## AIM OF THE TASK
Whenever a line of the data below holds the string "compared", copy that line.

## PROVIDED ENTRIES
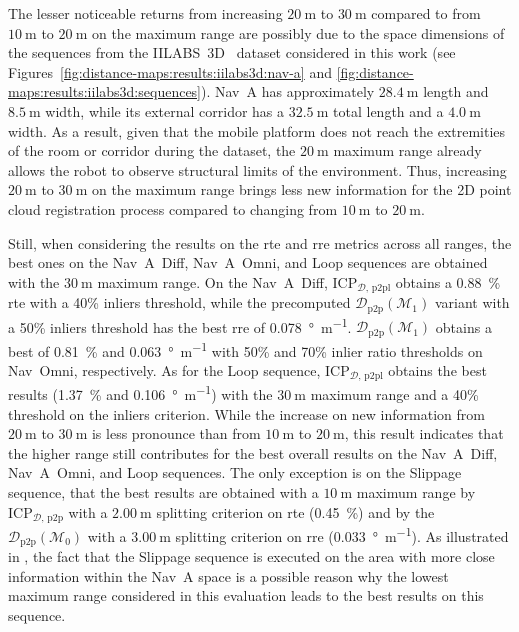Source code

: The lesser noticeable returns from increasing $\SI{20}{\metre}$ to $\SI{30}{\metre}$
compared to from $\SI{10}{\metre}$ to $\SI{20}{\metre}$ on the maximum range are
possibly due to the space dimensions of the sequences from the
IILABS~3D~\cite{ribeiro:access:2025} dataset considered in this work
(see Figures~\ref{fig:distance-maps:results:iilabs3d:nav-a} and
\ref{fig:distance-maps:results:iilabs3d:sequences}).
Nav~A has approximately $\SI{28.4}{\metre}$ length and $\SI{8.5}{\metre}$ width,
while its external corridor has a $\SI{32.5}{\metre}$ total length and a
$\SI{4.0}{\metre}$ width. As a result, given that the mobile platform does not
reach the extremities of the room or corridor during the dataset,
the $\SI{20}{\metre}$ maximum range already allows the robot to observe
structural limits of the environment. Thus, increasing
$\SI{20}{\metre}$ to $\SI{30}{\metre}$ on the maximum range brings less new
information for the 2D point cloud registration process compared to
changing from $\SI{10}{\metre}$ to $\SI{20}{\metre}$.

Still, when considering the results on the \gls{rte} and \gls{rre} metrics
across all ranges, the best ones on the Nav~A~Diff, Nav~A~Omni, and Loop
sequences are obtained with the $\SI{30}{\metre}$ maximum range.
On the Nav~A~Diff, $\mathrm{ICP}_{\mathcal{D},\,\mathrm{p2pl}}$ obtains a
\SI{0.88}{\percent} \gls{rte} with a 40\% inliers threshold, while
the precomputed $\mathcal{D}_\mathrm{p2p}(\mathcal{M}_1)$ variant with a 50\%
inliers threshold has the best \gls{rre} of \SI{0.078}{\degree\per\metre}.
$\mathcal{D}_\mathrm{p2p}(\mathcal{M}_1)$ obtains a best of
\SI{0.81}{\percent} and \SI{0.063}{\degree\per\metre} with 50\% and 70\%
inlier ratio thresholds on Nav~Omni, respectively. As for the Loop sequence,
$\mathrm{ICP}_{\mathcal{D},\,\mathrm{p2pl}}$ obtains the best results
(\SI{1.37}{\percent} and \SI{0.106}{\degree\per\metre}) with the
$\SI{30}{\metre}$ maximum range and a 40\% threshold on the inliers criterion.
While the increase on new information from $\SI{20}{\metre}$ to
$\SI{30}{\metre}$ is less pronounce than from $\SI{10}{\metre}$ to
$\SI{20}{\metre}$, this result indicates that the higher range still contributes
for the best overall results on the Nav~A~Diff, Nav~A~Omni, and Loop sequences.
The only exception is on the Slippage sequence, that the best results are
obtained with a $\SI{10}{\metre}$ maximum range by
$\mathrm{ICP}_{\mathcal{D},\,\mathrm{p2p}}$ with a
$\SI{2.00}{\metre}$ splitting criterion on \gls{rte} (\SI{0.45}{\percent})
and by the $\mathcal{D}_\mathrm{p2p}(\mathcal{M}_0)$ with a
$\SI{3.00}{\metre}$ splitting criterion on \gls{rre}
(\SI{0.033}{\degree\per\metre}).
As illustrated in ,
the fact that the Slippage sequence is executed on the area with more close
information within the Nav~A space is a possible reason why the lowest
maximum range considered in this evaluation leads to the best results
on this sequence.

## OUTPUT OF THE EXERCISE
compared to from $\SI{10}{\metre}$ to $\SI{20}{\metre}$ on the maximum range are
information for the 2D point cloud registration process compared to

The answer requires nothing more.